Records from a data source
# # # # #
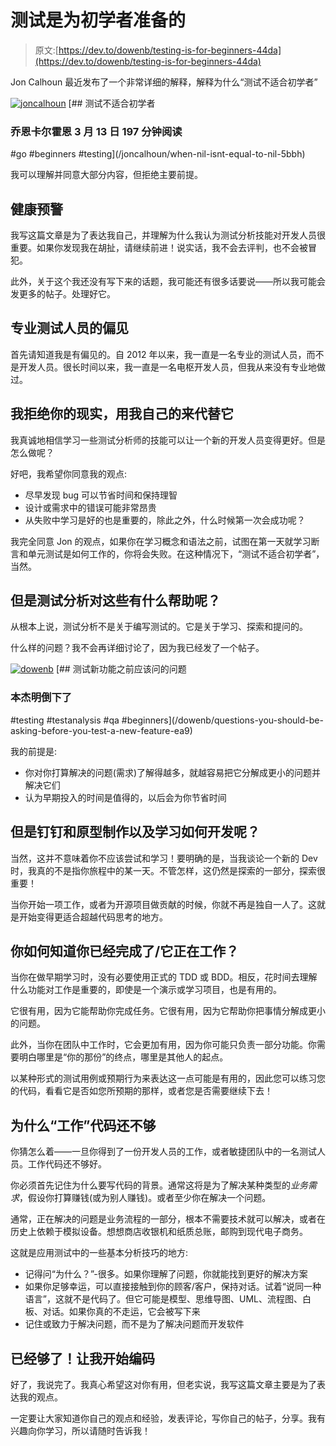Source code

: # 测试是为初学者准备的

> 原文:[https://dev.to/dowenb/testing-is-for-beginners-44da](https://dev.to/dowenb/testing-is-for-beginners-44da)

Jon Calhoun 最近发布了一个非常详细的解释，解释为什么“测试不适合初学者”

[![joncalhoun](../Images/1ccf447b5477ab55a940c0e7ab922b5a.png)](/joncalhoun) [## 测试不适合初学者

### 乔恩卡尔霍恩 3 月 13 日 197 分钟阅读

#go #beginners #testing](/joncalhoun/when-nil-isnt-equal-to-nil-5bbh)

我可以理解并同意大部分内容，但拒绝主要前提。

## [](#health-warning)健康预警

我写这篇文章是为了表达我自己，并理解为什么我认为测试分析技能对开发人员很重要。如果你发现我在胡扯，请继续前进！说实话，我不会去评判，也不会被冒犯。

此外，关于这个我还没有写下来的话题，我可能还有很多话要说——所以我可能会发更多的帖子。处理好它。

## [](#bias-of-a-professional-tester)专业测试人员的偏见

首先请知道我是有偏见的。自 2012 年以来，我一直是一名专业的测试人员，而不是开发人员。很长时间以来，我一直是一名电枢开发人员，但我从来没有专业地做过。

## 我拒绝你的现实，用我自己的来代替它

我真诚地相信学习一些测试分析师的技能可以让一个新的开发人员变得更好。但是怎么做呢？

好吧，我希望你同意我的观点:

*   尽早发现 bug 可以节省时间和保持理智
*   设计或需求中的错误可能非常昂贵
*   从失败中学习是好的也是重要的，除此之外，什么时候第一次会成功呢？

我完全同意 Jon 的观点，如果你在学习概念和语法之前，试图在第一天就学习断言和单元测试是如何工作的，你将会失败。在这种情况下，“测试不适合初学者”，当然。

## 但是测试分析对这些有什么帮助呢？

从根本上说，测试分析不是关于编写测试的。它是关于学习、探索和提问的。

什么样的问题？我不会再详细讨论了，因为我已经发了一个帖子。

[![dowenb](../Images/7149b5db528418ee74d6b71c7363728d.png)](/dowenb) [## 测试新功能之前应该问的问题

### 本杰明倒下了

#testing #testanalysis #qa #beginners](/dowenb/questions-you-should-be-asking-before-you-test-a-new-feature-ea9)

我的前提是:

*   你对你打算解决的问题(需求)了解得越多，就越容易把它分解成更小的问题并解决它们
*   认为早期投入的时间是值得的，以后会为你节省时间

## [](#but-what-about-spikes-and-prototyping-and-learning-how-to-develop)但是钉钉和原型制作以及学习如何开发呢？

当然，这并不意味着你不应该尝试和学习！要明确的是，当我谈论一个新的 Dev 时，我真的不是指你旅程中的某一天。不管怎样，这仍然是探索的一部分，探索很重要！

当你开始一项工作，或者为开源项目做贡献的时候，你就不再是独自一人了。这就是开始变得更适合超越代码思考的地方。

## 你如何知道你已经完成了/它正在工作？

当你在做早期学习时，没有必要使用正式的 TDD 或 BDD。相反，花时间去理解什么功能对工作是重要的，即使是一个演示或学习项目，也是有用的。

它很有用，因为它能帮助你完成任务。它很有用，因为它帮助你把事情分解成更小的问题。

此外，当你在团队中工作时，它会更加有用，因为你可能只负责一部分功能。你需要明白哪里是“你的那份”的终点，哪里是其他人的起点。

以某种形式的测试用例或预期行为来表达这一点可能是有用的，因此您可以练习您的代码，看看它是否如您所预期的那样，或者您是否需要继续下去！

## [](#why-working-code-isnt-enough)为什么“工作”代码还不够

你猜怎么着——一旦你得到了一份开发人员的工作，或者敏捷团队中的一名测试人员。工作代码还不够好。

你必须首先记住为什么要写代码的背景。通常这将是为了解决某种类型的*业务需求*，假设你打算赚钱(或为别人赚钱)。或者至少你在解决一个问题。

通常，正在解决的问题是业务流程的一部分，根本不需要技术就可以解决，或者在历史上依赖于模拟设备。想想商店收银机和纸质总账，邮购到现代电子商务。

这就是应用测试中的一些基本分析技巧的地方:

*   记得问“为什么？”-很多。如果你理解了问题，你就能找到更好的解决方案
*   如果你足够幸运，可以直接接触到你的顾客/客户，保持对话。试着“说同一种语言”，这就不是代码了。但它可能是模型、思维导图、UML、流程图、白板、对话。如果你真的不走运，它会被写下来
*   记住或致力于解决问题，而不是为了解决问题而开发软件

## [](#enough-already-let-me-get-coding)已经够了！让我开始编码

好了，我说完了。我真心希望这对你有用，但老实说，我写这篇文章主要是为了表达我的观点。

一定要让大家知道你自己的观点和经验，发表评论，写你自己的帖子，分享。我有兴趣向你学习，所以请随时告诉我！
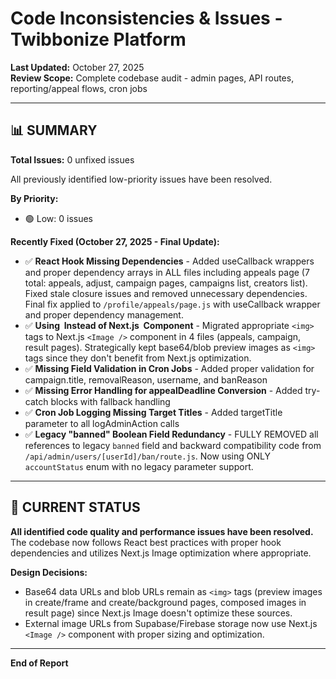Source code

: # Code Inconsistencies & Issues - Twibbonize Platform

**Last Updated:** October 27, 2025  
**Review Scope:** Complete codebase audit - admin pages, API routes, reporting/appeal flows, cron jobs

---

## 📊 SUMMARY

**Total Issues:** 0 unfixed issues

All previously identified low-priority issues have been resolved.

**By Priority:**
- 🟢 Low: 0 issues

**Recently Fixed (October 27, 2025 - Final Update):**
- ✅ **React Hook Missing Dependencies** - Added useCallback wrappers and proper dependency arrays in ALL files including appeals page (7 total: appeals, adjust, campaign pages, campaigns list, creators list). Fixed stale closure issues and removed unnecessary dependencies. Final fix applied to `/profile/appeals/page.js` with useCallback wrapper and proper dependency management.
- ✅ **Using <img> Instead of Next.js <Image /> Component** - Migrated appropriate `<img>` tags to Next.js `<Image />` component in 4 files (appeals, campaign, result pages). Strategically kept base64/blob preview images as `<img>` tags since they don't benefit from Next.js optimization.
- ✅ **Missing Field Validation in Cron Jobs** - Added proper validation for campaign.title, removalReason, username, and banReason
- ✅ **Missing Error Handling for appealDeadline Conversion** - Added try-catch blocks with fallback handling
- ✅ **Cron Job Logging Missing Target Titles** - Added targetTitle parameter to all logAdminAction calls
- ✅ **Legacy "banned" Boolean Field Redundancy** - FULLY REMOVED all references to legacy `banned` field and backward compatibility code from `/api/admin/users/[userId]/ban/route.js`. Now using ONLY `accountStatus` enum with no legacy parameter support.

---

## 🎯 CURRENT STATUS

**All identified code quality and performance issues have been resolved.** The codebase now follows React best practices with proper hook dependencies and utilizes Next.js Image optimization where appropriate.

**Design Decisions:**
- Base64 data URLs and blob URLs remain as `<img>` tags (preview images in create/frame and create/background pages, composed images in result page) since Next.js Image doesn't optimize these sources.
- External image URLs from Supabase/Firebase storage now use Next.js `<Image />` component with proper sizing and optimization.

---

**End of Report**
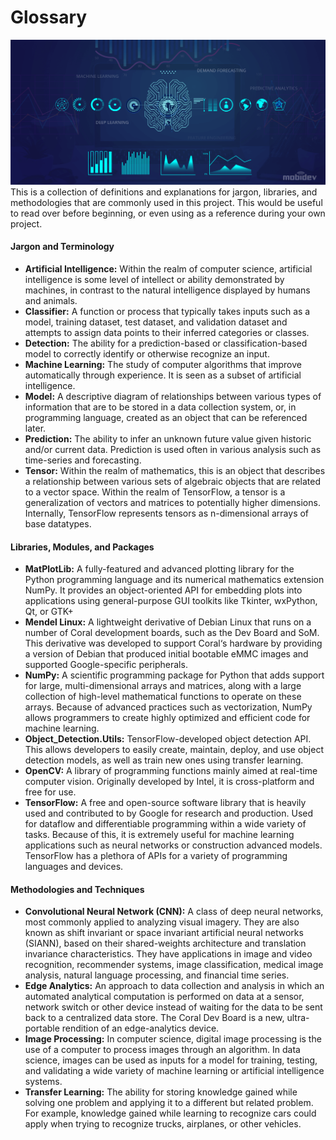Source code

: # Glossary
![](../etc/machinelearning.png)
This is a collection of definitions and explanations for jargon, libraries, and methodologies that are commonly used in this project. This would be useful to read over before beginning, or even using as a reference during your own project.



#### Jargon and Terminology
   - **Artificial Intelligence:** Within the realm of computer science, artificial intelligence is some level of intellect or ability demonstrated by machines, in contrast to the natural intelligence displayed by humans and animals. 
   - **Classifier:** A function or process that typically takes inputs such as a model, training dataset, test dataset, and validation dataset and attempts to assign data points to their inferred categories or classes.
   - **Detection:** The ability for a prediction-based or classification-based model to correctly identify or otherwise recognize an input.
   - **Machine Learning:** The study of computer algorithms that improve automatically through experience. It is seen as a subset of artificial intelligence. 
   - **Model:** A descriptive diagram of relationships between various types of information that are to be stored in a data collection system, or, in programming language, created as an object that can be referenced later.
   - **Prediction:** The ability to infer an unknown future value given historic and/or current data. Prediction is used often in various analysis such as time-series and forecasting.
   - **Tensor:** Within the realm of mathematics, this is an object that describes a relationship between various sets of algebraic objects that are related to a vector space. Within the realm of TensorFlow, a tensor is a generalization of vectors and matrices to potentially higher dimensions. Internally, TensorFlow represents tensors as n-dimensional arrays of base datatypes.



#### Libraries, Modules, and Packages
   - **MatPlotLib:** A fully-featured and advanced plotting library for the Python programming language and its numerical mathematics extension NumPy. It provides an object-oriented API for embedding plots into applications using general-purpose GUI toolkits like Tkinter, wxPython, Qt, or GTK+
   - **Mendel Linux:** A lightweight derivative of Debian Linux that runs on a number of Coral development boards, such as the Dev Board and SoM. This derivative was developed to support Coral‘s hardware by providing a version of Debian that produced initial bootable eMMC images and supported Google-specific peripherals.
   - **NumPy:** A scientific programming package for Python that adds support for large, multi-dimensional arrays and matrices, along with a large collection of high-level mathematical functions to operate on these arrays. Because of advanced practices such as vectorization, NumPy allows programmers to create highly optimized and efficient code for machine learning. 
   - **Object_Detection.Utils:** TensorFlow-developed object detection API. This allows developers to easily create, maintain, deploy, and use object detection models, as well as train new ones using transfer learning.
   - **OpenCV:** A library of programming functions mainly aimed at real-time computer vision. Originally developed by Intel, it is cross-platform and free for use.
   - **TensorFlow:**  A free and open-source software library that is heavily used and contributed to by Google for research and production. Used for dataflow and differentiable programming within a wide variety of tasks. Because of this, it is extremely useful for machine learning applications such as neural networks or construction advanced models. TensorFlow has a plethora of APIs for a variety of programming languages and devices.



#### Methodologies and Techniques
   - **Convolutional Neural Network (CNN):** A class of deep neural networks, most commonly applied to analyzing visual imagery. They are also known as shift invariant or space invariant artificial neural networks (SIANN), based on their shared-weights architecture and translation invariance characteristics. They have applications in image and video recognition, recommender systems, image classification, medical image analysis, natural language processing, and financial time series.
   - **Edge Analytics:** An approach to data collection and analysis in which an automated analytical computation is performed on data at a sensor, network switch or other device instead of waiting for the data to be sent back to a centralized data store. The Coral Dev Board is a new, ultra-portable rendition of an edge-analytics device.
   - **Image Processing:** In computer science, digital image processing is the use of a computer to process images through an algorithm. In data science, images can be used as inputs for a model for training, testing, and validating a wide variety of machine learning or artificial intelligence systems.
   - **Transfer Learning:** The ability for storing knowledge gained while solving one problem and applying it to a different but related problem. For example, knowledge gained while learning to recognize cars could apply when trying to recognize trucks, airplanes, or other vehicles.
# # # # #
* _WORK REQUIRED_: In the entries above, find each line containing the string "arrays" and copy it.

* _TASK OUTPUT_:
- ✅ **React Hook Missing Dependencies** - Added useCallback wrappers and proper dependency arrays in ALL files including appeals page (7 total: appeals, adjust, campaign pages, campaigns list, creators list). Fixed stale closure issues and removed unnecessary dependencies. Final fix applied to `/profile/appeals/page.js` with useCallback wrapper and proper dependency management.
   - **Tensor:** Within the realm of mathematics, this is an object that describes a relationship between various sets of algebraic objects that are related to a vector space. Within the realm of TensorFlow, a tensor is a generalization of vectors and matrices to potentially higher dimensions. Internally, TensorFlow represents tensors as n-dimensional arrays of base datatypes.
   - **NumPy:** A scientific programming package for Python that adds support for large, multi-dimensional arrays and matrices, along with a large collection of high-level mathematical functions to operate on these arrays. Because of advanced practices such as vectorization, NumPy allows programmers to create highly optimized and efficient code for machine learning. 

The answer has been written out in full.